** Opening DATA FOR THIS EXERCISE block **

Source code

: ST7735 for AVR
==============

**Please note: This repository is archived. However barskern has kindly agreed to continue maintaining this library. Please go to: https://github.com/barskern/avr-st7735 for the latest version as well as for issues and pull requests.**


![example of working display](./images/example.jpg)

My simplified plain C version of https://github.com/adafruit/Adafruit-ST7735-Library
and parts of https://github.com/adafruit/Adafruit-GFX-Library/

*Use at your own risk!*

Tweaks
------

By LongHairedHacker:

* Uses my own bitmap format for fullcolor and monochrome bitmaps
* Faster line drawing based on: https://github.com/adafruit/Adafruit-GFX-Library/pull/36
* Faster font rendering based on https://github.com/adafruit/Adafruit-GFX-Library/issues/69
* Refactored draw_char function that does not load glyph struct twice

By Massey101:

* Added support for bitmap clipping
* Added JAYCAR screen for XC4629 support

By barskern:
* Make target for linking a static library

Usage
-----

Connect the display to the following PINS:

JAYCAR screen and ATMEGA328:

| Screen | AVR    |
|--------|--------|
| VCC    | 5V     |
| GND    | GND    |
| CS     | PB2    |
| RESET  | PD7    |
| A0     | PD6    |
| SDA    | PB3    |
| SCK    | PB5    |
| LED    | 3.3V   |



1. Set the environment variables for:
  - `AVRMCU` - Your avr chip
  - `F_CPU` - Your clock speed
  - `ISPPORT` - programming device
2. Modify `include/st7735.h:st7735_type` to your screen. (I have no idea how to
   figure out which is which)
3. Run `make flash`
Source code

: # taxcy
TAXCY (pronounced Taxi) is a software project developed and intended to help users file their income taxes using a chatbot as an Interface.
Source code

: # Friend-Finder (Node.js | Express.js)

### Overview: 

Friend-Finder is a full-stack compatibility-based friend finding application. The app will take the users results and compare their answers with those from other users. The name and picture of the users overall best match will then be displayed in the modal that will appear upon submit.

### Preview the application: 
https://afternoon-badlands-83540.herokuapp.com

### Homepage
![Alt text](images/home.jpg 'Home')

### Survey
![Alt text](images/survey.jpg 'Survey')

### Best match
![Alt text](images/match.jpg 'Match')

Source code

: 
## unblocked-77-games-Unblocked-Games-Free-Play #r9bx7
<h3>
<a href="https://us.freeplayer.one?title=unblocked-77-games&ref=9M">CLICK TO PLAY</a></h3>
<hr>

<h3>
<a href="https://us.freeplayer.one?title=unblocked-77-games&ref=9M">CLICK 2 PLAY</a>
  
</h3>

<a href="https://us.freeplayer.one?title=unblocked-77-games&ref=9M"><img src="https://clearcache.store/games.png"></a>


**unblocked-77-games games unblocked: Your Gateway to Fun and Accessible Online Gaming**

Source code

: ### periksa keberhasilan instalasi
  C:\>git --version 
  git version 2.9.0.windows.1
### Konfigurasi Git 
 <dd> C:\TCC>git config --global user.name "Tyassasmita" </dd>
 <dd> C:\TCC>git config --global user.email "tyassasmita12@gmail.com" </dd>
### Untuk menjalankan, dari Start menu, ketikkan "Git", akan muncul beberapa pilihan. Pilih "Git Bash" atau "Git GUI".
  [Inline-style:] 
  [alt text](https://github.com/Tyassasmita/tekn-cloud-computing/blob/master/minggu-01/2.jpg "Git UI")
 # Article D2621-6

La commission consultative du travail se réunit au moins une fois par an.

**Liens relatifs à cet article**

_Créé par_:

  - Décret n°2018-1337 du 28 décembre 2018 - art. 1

** Closing DATA FOR THIS EXERCISE block **

WHAT IS NEEDED ▸
Please output the full listing one more time, exactly.

ANSWER TO THE PROBLEM ▸
Source code

: ST7735 for AVR
==============

**Please note: This repository is archived. However barskern has kindly agreed to continue maintaining this library. Please go to: https://github.com/barskern/avr-st7735 for the latest version as well as for issues and pull requests.**


![example of working display](./images/example.jpg)

My simplified plain C version of https://github.com/adafruit/Adafruit-ST7735-Library
and parts of https://github.com/adafruit/Adafruit-GFX-Library/

*Use at your own risk!*

Tweaks
------

By LongHairedHacker:

* Uses my own bitmap format for fullcolor and monochrome bitmaps
* Faster line drawing based on: https://github.com/adafruit/Adafruit-GFX-Library/pull/36
* Faster font rendering based on https://github.com/adafruit/Adafruit-GFX-Library/issues/69
* Refactored draw_char function that does not load glyph struct twice

By Massey101:

* Added support for bitmap clipping
* Added JAYCAR screen for XC4629 support

By barskern:
* Make target for linking a static library

Usage
-----

Connect the display to the following PINS:

JAYCAR screen and ATMEGA328:

| Screen | AVR    |
|--------|--------|
| VCC    | 5V     |
| GND    | GND    |
| CS     | PB2    |
| RESET  | PD7    |
| A0     | PD6    |
| SDA    | PB3    |
| SCK    | PB5    |
| LED    | 3.3V   |



1. Set the environment variables for:
  - `AVRMCU` - Your avr chip
  - `F_CPU` - Your clock speed
  - `ISPPORT` - programming device
2. Modify `include/st7735.h:st7735_type` to your screen. (I have no idea how to
   figure out which is which)
3. Run `make flash`
Source code

: # taxcy
TAXCY (pronounced Taxi) is a software project developed and intended to help users file their income taxes using a chatbot as an Interface.
Source code

: # Friend-Finder (Node.js | Express.js)

### Overview: 

Friend-Finder is a full-stack compatibility-based friend finding application. The app will take the users results and compare their answers with those from other users. The name and picture of the users overall best match will then be displayed in the modal that will appear upon submit.

### Preview the application: 
https://afternoon-badlands-83540.herokuapp.com

### Homepage
![Alt text](images/home.jpg 'Home')

### Survey
![Alt text](images/survey.jpg 'Survey')

### Best match
![Alt text](images/match.jpg 'Match')

Source code

: 
## unblocked-77-games-Unblocked-Games-Free-Play #r9bx7
<h3>
<a href="https://us.freeplayer.one?title=unblocked-77-games&ref=9M">CLICK TO PLAY</a></h3>
<hr>

<h3>
<a href="https://us.freeplayer.one?title=unblocked-77-games&ref=9M">CLICK 2 PLAY</a>
  
</h3>

<a href="https://us.freeplayer.one?title=unblocked-77-games&ref=9M"><img src="https://clearcache.store/games.png"></a>


**unblocked-77-games games unblocked: Your Gateway to Fun and Accessible Online Gaming**

Source code

: ### periksa keberhasilan instalasi
  C:\>git --version 
  git version 2.9.0.windows.1
### Konfigurasi Git 
 <dd> C:\TCC>git config --global user.name "Tyassasmita" </dd>
 <dd> C:\TCC>git config --global user.email "tyassasmita12@gmail.com" </dd>
### Untuk menjalankan, dari Start menu, ketikkan "Git", akan muncul beberapa pilihan. Pilih "Git Bash" atau "Git GUI".
  [Inline-style:] 
  [alt text](https://github.com/Tyassasmita/tekn-cloud-computing/blob/master/minggu-01/2.jpg "Git UI")
 # Article D2621-6

La commission consultative du travail se réunit au moins une fois par an.

**Liens relatifs à cet article**

_Créé par_:

  - Décret n°2018-1337 du 28 décembre 2018 - art. 1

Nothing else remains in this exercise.